— Data to use —
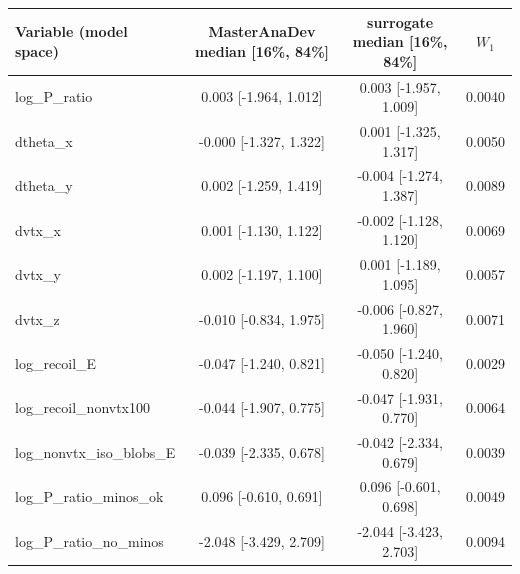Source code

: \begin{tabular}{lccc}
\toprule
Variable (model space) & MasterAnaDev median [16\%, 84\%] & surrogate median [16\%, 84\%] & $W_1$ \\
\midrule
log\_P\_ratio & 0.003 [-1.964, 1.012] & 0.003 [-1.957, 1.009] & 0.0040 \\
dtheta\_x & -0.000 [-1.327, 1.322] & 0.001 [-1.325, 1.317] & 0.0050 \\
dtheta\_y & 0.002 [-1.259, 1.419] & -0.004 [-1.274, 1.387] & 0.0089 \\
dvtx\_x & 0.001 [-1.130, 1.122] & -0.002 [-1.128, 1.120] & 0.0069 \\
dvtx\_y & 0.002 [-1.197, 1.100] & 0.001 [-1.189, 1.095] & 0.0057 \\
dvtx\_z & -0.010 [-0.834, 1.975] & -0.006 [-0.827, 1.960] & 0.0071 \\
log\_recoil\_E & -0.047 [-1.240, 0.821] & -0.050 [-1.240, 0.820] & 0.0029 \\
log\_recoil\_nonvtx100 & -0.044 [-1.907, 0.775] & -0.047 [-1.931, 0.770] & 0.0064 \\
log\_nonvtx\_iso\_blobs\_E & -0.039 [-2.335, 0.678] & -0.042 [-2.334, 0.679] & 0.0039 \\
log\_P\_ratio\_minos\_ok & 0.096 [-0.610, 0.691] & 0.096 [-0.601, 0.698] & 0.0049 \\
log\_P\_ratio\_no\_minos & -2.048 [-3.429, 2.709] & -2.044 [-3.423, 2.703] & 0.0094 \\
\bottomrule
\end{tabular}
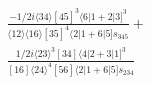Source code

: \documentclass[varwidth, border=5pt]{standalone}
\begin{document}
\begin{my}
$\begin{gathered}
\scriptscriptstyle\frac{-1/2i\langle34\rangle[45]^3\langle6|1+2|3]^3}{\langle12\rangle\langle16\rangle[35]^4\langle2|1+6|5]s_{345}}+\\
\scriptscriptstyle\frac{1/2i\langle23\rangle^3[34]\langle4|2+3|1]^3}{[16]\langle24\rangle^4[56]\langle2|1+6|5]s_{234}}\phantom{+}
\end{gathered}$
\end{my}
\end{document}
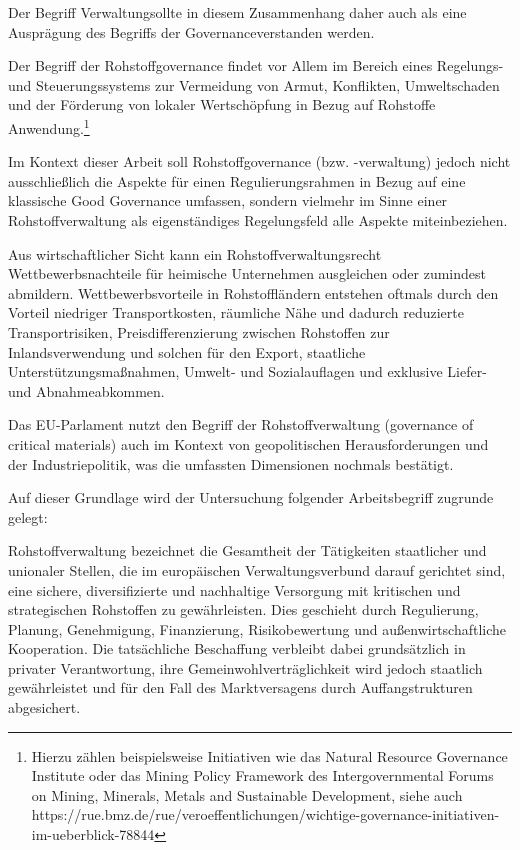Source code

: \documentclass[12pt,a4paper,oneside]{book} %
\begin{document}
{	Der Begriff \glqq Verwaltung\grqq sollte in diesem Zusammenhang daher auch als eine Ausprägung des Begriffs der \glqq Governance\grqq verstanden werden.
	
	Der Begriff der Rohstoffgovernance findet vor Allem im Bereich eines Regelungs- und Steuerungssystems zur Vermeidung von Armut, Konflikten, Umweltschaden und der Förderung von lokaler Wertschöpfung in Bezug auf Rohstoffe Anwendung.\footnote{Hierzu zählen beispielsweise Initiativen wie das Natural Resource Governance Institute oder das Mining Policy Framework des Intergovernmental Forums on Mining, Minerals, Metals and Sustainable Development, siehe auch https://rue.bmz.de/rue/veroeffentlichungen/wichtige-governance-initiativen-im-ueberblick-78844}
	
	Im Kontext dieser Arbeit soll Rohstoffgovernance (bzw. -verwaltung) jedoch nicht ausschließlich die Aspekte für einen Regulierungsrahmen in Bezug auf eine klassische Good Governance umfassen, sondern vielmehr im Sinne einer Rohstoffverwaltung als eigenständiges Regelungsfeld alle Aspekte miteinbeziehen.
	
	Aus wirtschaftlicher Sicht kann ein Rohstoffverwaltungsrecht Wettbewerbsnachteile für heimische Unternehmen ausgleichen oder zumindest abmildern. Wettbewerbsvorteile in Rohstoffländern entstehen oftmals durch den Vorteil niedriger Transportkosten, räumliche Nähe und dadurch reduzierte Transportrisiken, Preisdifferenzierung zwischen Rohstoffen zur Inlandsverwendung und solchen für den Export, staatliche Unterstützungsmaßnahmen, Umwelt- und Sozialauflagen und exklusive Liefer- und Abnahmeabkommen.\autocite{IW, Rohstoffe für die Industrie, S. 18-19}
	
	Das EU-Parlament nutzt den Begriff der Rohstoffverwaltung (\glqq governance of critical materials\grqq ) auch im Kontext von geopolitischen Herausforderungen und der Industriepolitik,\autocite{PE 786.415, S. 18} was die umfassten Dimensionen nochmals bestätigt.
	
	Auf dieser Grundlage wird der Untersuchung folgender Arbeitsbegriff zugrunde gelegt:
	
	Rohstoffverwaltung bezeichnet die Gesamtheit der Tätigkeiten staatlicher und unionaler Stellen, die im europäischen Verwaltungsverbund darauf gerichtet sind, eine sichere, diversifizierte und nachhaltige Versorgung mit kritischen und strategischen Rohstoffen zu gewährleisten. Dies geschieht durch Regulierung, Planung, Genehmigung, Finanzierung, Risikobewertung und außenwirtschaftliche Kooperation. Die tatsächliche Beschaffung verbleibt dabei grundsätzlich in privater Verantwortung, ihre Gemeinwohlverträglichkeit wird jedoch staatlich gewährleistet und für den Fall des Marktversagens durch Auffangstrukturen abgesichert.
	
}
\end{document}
* * *
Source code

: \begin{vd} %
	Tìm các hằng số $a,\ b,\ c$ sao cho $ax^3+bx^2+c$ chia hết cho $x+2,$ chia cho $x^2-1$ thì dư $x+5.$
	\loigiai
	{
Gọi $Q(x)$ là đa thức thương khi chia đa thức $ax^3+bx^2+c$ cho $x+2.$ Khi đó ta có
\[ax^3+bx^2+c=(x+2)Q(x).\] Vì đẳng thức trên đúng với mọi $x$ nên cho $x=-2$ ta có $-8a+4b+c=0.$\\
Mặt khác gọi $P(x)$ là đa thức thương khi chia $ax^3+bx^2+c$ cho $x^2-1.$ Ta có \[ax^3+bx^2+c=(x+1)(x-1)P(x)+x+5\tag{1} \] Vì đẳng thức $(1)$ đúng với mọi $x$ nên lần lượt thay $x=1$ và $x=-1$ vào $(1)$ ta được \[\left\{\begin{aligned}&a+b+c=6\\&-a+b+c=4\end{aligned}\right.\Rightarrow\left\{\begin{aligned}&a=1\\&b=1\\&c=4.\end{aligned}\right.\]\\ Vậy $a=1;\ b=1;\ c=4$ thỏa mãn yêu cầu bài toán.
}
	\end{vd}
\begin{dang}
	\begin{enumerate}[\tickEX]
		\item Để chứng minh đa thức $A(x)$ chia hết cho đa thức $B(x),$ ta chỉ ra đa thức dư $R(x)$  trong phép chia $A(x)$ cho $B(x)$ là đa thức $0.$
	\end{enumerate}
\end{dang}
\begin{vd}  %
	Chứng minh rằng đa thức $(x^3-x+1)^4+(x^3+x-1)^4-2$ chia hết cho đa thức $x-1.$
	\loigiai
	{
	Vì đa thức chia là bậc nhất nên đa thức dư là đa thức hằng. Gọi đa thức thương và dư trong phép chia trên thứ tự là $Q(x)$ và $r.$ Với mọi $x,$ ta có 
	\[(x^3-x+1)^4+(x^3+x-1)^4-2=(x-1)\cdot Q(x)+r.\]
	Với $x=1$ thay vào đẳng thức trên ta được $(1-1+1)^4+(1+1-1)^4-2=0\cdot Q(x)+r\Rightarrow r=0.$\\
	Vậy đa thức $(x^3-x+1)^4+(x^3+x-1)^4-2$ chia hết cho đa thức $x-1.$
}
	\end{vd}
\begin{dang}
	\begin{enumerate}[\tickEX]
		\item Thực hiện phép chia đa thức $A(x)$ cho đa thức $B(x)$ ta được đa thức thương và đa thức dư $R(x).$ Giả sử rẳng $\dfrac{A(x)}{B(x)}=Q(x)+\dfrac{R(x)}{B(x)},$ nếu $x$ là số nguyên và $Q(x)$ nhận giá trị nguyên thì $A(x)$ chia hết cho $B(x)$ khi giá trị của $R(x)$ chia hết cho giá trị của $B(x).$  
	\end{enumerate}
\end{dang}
--
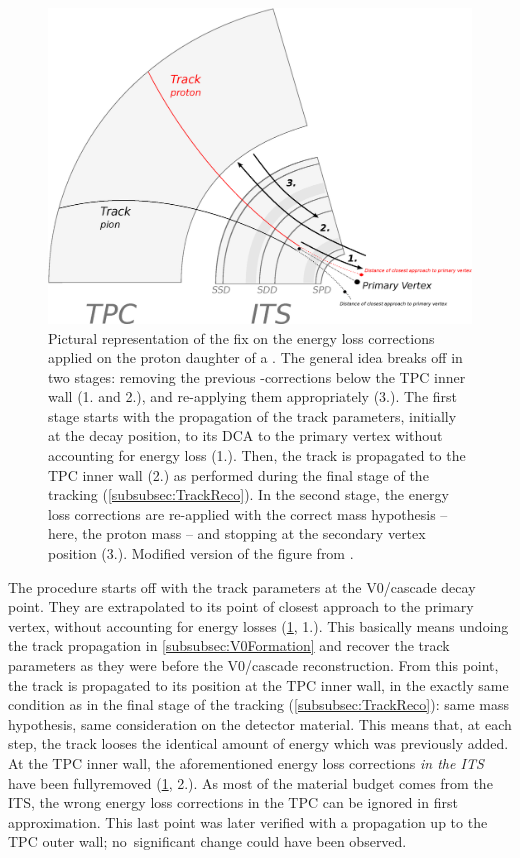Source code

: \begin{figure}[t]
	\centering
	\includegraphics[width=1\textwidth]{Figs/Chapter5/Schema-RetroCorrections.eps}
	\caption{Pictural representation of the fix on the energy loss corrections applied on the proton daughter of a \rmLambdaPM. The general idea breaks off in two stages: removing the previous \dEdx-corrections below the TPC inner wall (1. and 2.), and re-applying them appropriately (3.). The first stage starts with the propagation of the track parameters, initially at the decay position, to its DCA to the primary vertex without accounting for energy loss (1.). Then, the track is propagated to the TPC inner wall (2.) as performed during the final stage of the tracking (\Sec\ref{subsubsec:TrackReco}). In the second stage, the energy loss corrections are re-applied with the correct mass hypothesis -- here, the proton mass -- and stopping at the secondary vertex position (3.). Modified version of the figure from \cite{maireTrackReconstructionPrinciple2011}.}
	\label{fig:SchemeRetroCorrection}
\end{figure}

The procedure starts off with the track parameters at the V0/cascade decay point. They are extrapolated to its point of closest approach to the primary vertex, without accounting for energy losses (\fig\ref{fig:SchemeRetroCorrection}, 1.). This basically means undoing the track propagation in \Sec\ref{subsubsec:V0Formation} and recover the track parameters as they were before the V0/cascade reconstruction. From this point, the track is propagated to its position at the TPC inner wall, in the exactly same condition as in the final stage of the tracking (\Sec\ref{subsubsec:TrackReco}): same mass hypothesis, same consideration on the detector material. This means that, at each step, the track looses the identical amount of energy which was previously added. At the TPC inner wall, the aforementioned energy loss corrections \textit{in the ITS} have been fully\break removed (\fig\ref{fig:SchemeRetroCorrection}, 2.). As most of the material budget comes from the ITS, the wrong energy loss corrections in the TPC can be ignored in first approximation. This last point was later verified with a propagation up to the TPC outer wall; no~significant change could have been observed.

— Required action —
Count up the lines above in which the word "auch" appears, and give nothing but that count.

— Solution to the problem —
3